--- TASK TO COMPLETE ---
In your copy, reproduce each entry exactly and leave out the pictures.

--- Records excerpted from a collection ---

━━━━━━━━━━━━━━━━

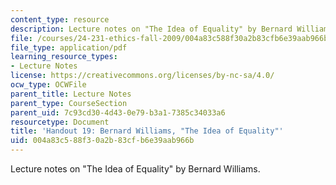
 ```yaml
---
content_type: resource
description: Lecture notes on "The Idea of Equality" by Bernard Williams.
file: /courses/24-231-ethics-fall-2009/004a83c588f30a2b83cfb6e39aab966b_MIT24_231F09_lec20.pdf
file_type: application/pdf
learning_resource_types:
- Lecture Notes
license: https://creativecommons.org/licenses/by-nc-sa/4.0/
ocw_type: OCWFile
parent_title: Lecture Notes
parent_type: CourseSection
parent_uid: 7c93cd30-4d43-0e79-b3a1-7385c34033a6
resourcetype: Document
title: 'Handout 19: Bernard Williams, "The Idea of Equality"'
uid: 004a83c5-88f3-0a2b-83cf-b6e39aab966b
---
```

Lecture notes on "The Idea of Equality" by Bernard Williams.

━━━━━━━━━━━━━━━━

--- YOUR SOLUTION ---
 ```yaml
---
content_type: resource
description: Lecture notes on "The Idea of Equality" by Bernard Williams.
file: /courses/24-231-ethics-fall-2009/004a83c588f30a2b83cfb6e39aab966b_MIT24_231F09_lec20.pdf
file_type: application/pdf
learning_resource_types:
- Lecture Notes
license: https://creativecommons.org/licenses/by-nc-sa/4.0/
ocw_type: OCWFile
parent_title: Lecture Notes
parent_type: CourseSection
parent_uid: 7c93cd30-4d43-0e79-b3a1-7385c34033a6
resourcetype: Document
title: 'Handout 19: Bernard Williams, "The Idea of Equality"'
uid: 004a83c5-88f3-0a2b-83cf-b6e39aab966b
---
```

Lecture notes on "The Idea of Equality" by Bernard Williams.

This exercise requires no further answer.